見積業務とは
発注を受けた商品やサービスの金額、数量、納期などの取引内容を提示する書類を見積書といいます。見積書を作成し、お客さまに提出するまでの流れが見積業務です。
見積書はお客さまが発注の可否を判断する際に重要な書類であり、受注者との認識のズレを回避する上でも欠かせません。見積業務は営業成果に少なからず影響を与えることから、正確で迅速な対応が求められます。
見積業務の主な業務フローは以下の通りです。
- 見積価格の算出
- 見積書の作成
- 見積もりの申請・承認
- 見積書の提出
- データの一元管理
それぞれの工程について、以下で詳しく解説します。
1.見積価格の算出
お客さまから発注を受けた商品やサービスにかかる価格の概算を算出します。あくまで大まかな金額を計算する工程ですが、見積書の精度を上げるためにはこの段階で細かく作業を洗い出し、価格に反映させることが大切です。例えば材料費や送料に加えて、工数を踏まえた人件費なども見積価格に加える必要があります。
2.見積書の作成
算出した見積価格を踏まえて見積書を作成します。見積書は、お客さまが契約するか否かを判断する重要な書類の一つです。また、見積書の内容が正しく伝わらなければ、契約後にトラブルが起こる恐れも考えられます。そのため、見積書は具体的かつ慎重に作成する必要があります。
なお、見積書に記載する一般的な項目は以下の通りです。
タイトル・宛先・通し番号・発行者の情報・発行日・有効期限・納期・見積内容・見積金額 などこのうち発行者の情報には企業名、住所、電話番号、担当者の名前を記載する必要があります。また、見積内容には商品名や単価、個数などの商品情報を記載するケースが一般的です。
3.見積もりの申請・承認
作成した見積書は管理職に申請して承認を受ける必要があります。見積書は大きな契約にもつながる書類であり、社員個人では判断しづらいことも多いでしょう。また、ミスなく適正な見積価格を提示することや、属人化を防ぐためにも、上長への見積書の申請・承認は大切な工程です。
一般的には、提出予定の見積書とその内容を説明する書類を添え、内容によって決裁権限を持つ管理職に回覧します。見積内容に問題があれば、この段階で調整します。
4.見積書の提出
見積内容が問題ないと社内判断の後、お客さまに見積書を提出します。主な提出方法として「郵送」「メール」が挙げられます。見積書は特定の受取人に提出するものであり「信書」に該当するため、宅配便は使えません。なお、最近では見積書をメールで提出し、データで保管するケースが多いです。
5.データの一元管理
見積書を提出した後は、自社において見積内容を管理する必要があります。
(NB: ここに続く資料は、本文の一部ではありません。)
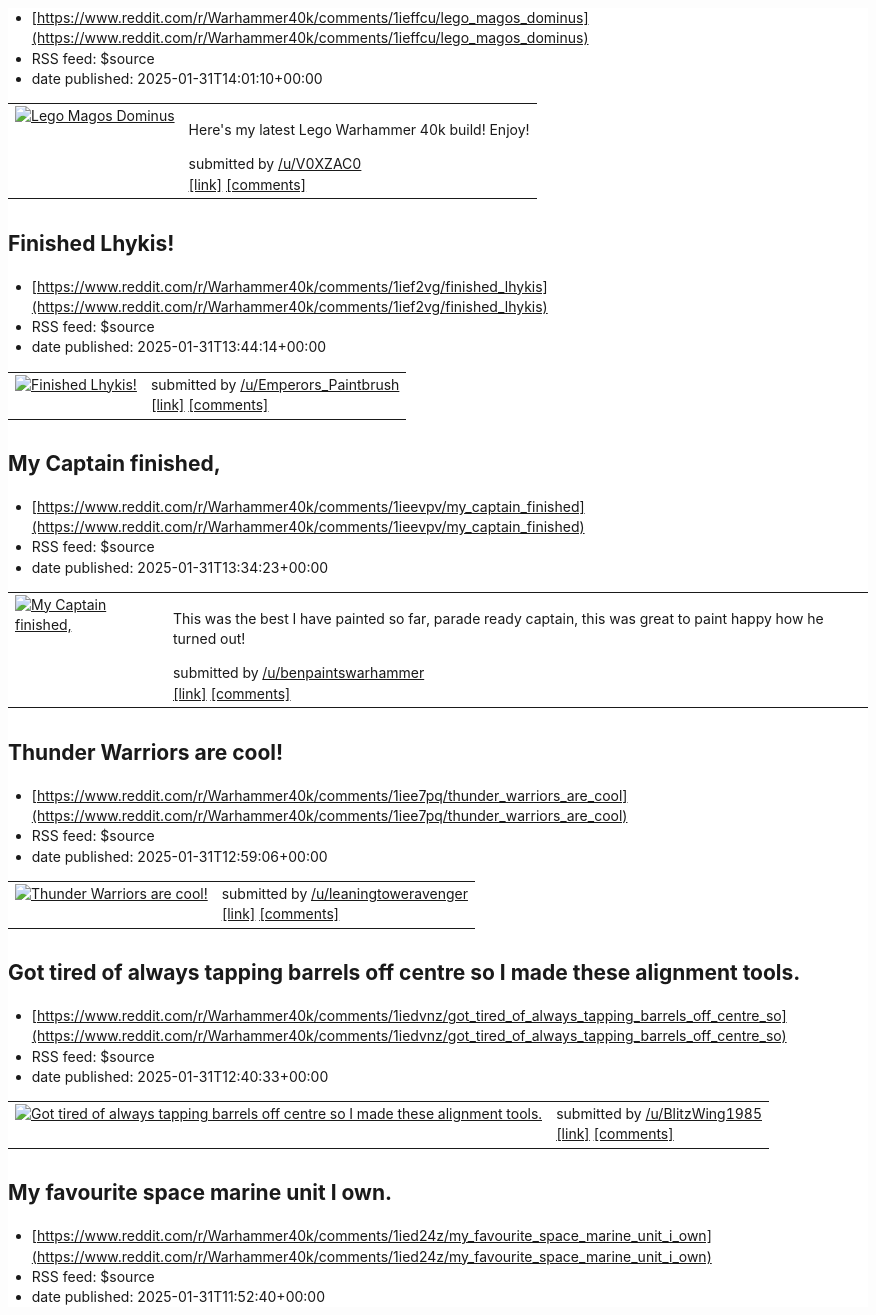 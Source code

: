  - [https://www.reddit.com/r/Warhammer40k/comments/1ieffcu/lego_magos_dominus](https://www.reddit.com/r/Warhammer40k/comments/1ieffcu/lego_magos_dominus)
 - RSS feed: $source
 - date published: 2025-01-31T14:01:10+00:00

<table> <tr><td> <a href="https://www.reddit.com/r/Warhammer40k/comments/1ieffcu/lego_magos_dominus/"> <img src="https://a.thumbs.redditmedia.com/ml3prV2bzN5tRJE2la_XYmebmW42WMW6pscQZtfkPe0.jpg" alt="Lego Magos Dominus" title="Lego Magos Dominus" /> </a> </td><td> <div class="md"><p>Here&#39;s my latest Lego Warhammer 40k build! Enjoy!</p> </div> &#32; submitted by &#32; <a href="https://www.reddit.com/user/V0XZAC0"> /u/V0XZAC0 </a> <br/> <span><a href="https://www.reddit.com/gallery/1ieffcu">[link]</a></span> &#32; <span><a href="https://www.reddit.com/r/Warhammer40k/comments/1ieffcu/lego_magos_dominus/">[comments]</a></span> </td></tr></table>

## Finished Lhykis!
 - [https://www.reddit.com/r/Warhammer40k/comments/1ief2vg/finished_lhykis](https://www.reddit.com/r/Warhammer40k/comments/1ief2vg/finished_lhykis)
 - RSS feed: $source
 - date published: 2025-01-31T13:44:14+00:00

<table> <tr><td> <a href="https://www.reddit.com/r/Warhammer40k/comments/1ief2vg/finished_lhykis/"> <img src="https://b.thumbs.redditmedia.com/cwJIAfUW9ez6olODkI-P0orNdbbEJbubs7hJA3mMqSA.jpg" alt="Finished Lhykis!" title="Finished Lhykis!" /> </a> </td><td> &#32; submitted by &#32; <a href="https://www.reddit.com/user/Emperors_Paintbrush"> /u/Emperors_Paintbrush </a> <br/> <span><a href="https://www.reddit.com/gallery/1ief2vg">[link]</a></span> &#32; <span><a href="https://www.reddit.com/r/Warhammer40k/comments/1ief2vg/finished_lhykis/">[comments]</a></span> </td></tr></table>

## My Captain finished,
 - [https://www.reddit.com/r/Warhammer40k/comments/1ieevpv/my_captain_finished](https://www.reddit.com/r/Warhammer40k/comments/1ieevpv/my_captain_finished)
 - RSS feed: $source
 - date published: 2025-01-31T13:34:23+00:00

<table> <tr><td> <a href="https://www.reddit.com/r/Warhammer40k/comments/1ieevpv/my_captain_finished/"> <img src="https://b.thumbs.redditmedia.com/1TkBKYpQJ2HYtykKGB31hdmmzQ3p9Z3oqevmejO9cKU.jpg" alt="My Captain finished," title="My Captain finished," /> </a> </td><td> <div class="md"><p>This was the best I have painted so far, parade ready captain, this was great to paint happy how he turned out! </p> </div> &#32; submitted by &#32; <a href="https://www.reddit.com/user/benpaintswarhammer"> /u/benpaintswarhammer </a> <br/> <span><a href="https://www.reddit.com/gallery/1ieevpv">[link]</a></span> &#32; <span><a href="https://www.reddit.com/r/Warhammer40k/comments/1ieevpv/my_captain_finished/">[comments]</a></span> </td></tr></table>

## Thunder Warriors are cool!
 - [https://www.reddit.com/r/Warhammer40k/comments/1iee7pq/thunder_warriors_are_cool](https://www.reddit.com/r/Warhammer40k/comments/1iee7pq/thunder_warriors_are_cool)
 - RSS feed: $source
 - date published: 2025-01-31T12:59:06+00:00

<table> <tr><td> <a href="https://www.reddit.com/r/Warhammer40k/comments/1iee7pq/thunder_warriors_are_cool/"> <img src="https://b.thumbs.redditmedia.com/0MTZcrx_7UaTnQfFYIDtAGyFw4_sh5eDXjkOBgVYrco.jpg" alt="Thunder Warriors are cool!" title="Thunder Warriors are cool!" /> </a> </td><td> &#32; submitted by &#32; <a href="https://www.reddit.com/user/leaningtoweravenger"> /u/leaningtoweravenger </a> <br/> <span><a href="https://www.reddit.com/gallery/1iee7pq">[link]</a></span> &#32; <span><a href="https://www.reddit.com/r/Warhammer40k/comments/1iee7pq/thunder_warriors_are_cool/">[comments]</a></span> </td></tr></table>

## Got tired of always tapping barrels off centre so I made these alignment tools.
 - [https://www.reddit.com/r/Warhammer40k/comments/1iedvnz/got_tired_of_always_tapping_barrels_off_centre_so](https://www.reddit.com/r/Warhammer40k/comments/1iedvnz/got_tired_of_always_tapping_barrels_off_centre_so)
 - RSS feed: $source
 - date published: 2025-01-31T12:40:33+00:00

<table> <tr><td> <a href="https://www.reddit.com/r/Warhammer40k/comments/1iedvnz/got_tired_of_always_tapping_barrels_off_centre_so/"> <img src="https://preview.redd.it/gjbcgdv2rbge1.png?width=640&amp;crop=smart&amp;auto=webp&amp;s=8b58f4d3c12149deac5a1765167730d143fb3e84" alt="Got tired of always tapping barrels off centre so I made these alignment tools." title="Got tired of always tapping barrels off centre so I made these alignment tools." /> </a> </td><td> &#32; submitted by &#32; <a href="https://www.reddit.com/user/BlitzWing1985"> /u/BlitzWing1985 </a> <br/> <span><a href="https://i.redd.it/gjbcgdv2rbge1.png">[link]</a></span> &#32; <span><a href="https://www.reddit.com/r/Warhammer40k/comments/1iedvnz/got_tired_of_always_tapping_barrels_off_centre_so/">[comments]</a></span> </td></tr></table>

## My favourite space marine unit I own.
 - [https://www.reddit.com/r/Warhammer40k/comments/1ied24z/my_favourite_space_marine_unit_i_own](https://www.reddit.com/r/Warhammer40k/comments/1ied24z/my_favourite_space_marine_unit_i_own)
 - RSS feed: $source
 - date published: 2025-01-31T11:52:40+00:00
見積書をデータ化して一元管理することで、過去の情報や進行中のプロジェクトに関する見積内容を随時確認することが可能です。
見積書の作成では仕入値を確認したり、他の営業担当者が算出した相場を踏まえたりと、他部署との連携も必要になります。一元管理ができていないと一つひとつの工程に手間がかかり、見積書の発行までに時間がかかるでしょう。
一方でデータの一元管理が浸透していれば、こうした手間を削減できます。また、見積書をPDFに変換してメールで提出し、ブラウザで確認することも可能なため、ペーパーレス化も可能です。
見積書作成における課題
見積書を制作するソフトや管理システムが数多くありますが、それでもExcelを活用している企業は多いでしょう。Excelは見積書に限らず、さまざまな業務で活用できる表計算ソフトです。活用範囲が広く、手軽に見積書の作成ができる点はメリットといえます。
一方で、Excelを使った見積書作成における課題も多いです。主な課題として以下の4点を解説します。
積算の精度が低い
見積価格では材料費や人件費など、製品を提供するまでにかかる経費に利益を加えて算出します。適切な見積もりを作成するためには、原価情報を踏まえた計算が必要です。しかし、Excelでは原価情報がまとめられた資料との連携が取りづらく、見積もりの作成に手間がかかります。
また、見積もりでは確認すべき項目が多く、Excelからの転記時にミスが起こりやすい点も課題の一つです。小さなミスであっても積算に影響すれば、大きなトラブルにつながりかねません。
属人化しやすい
Excelは多くの企業が採用しているソフトであり、見積作成にも役立ちます。しかし、数字を入力するだけでなく関数も使いこなす必要があるため、苦手意識を持つ方も多いでしょう。その結果、Excelやパソコンに関する業務が得意な社員に負担がかかり、属人化しやすい点も課題の一つです。
見積作成は日常的に発生する業務の一つであり、属人化してしまうと担当者が異動・退職した際に支障をきたします。また、特定の社員が管理するパソコンに見積書が保存されている場合には、必要時に担当者が不在で確認できないこともあるでしょう。その結果、お客さまを待たせてしまった場合、今後の取引にも影響を与えかねません。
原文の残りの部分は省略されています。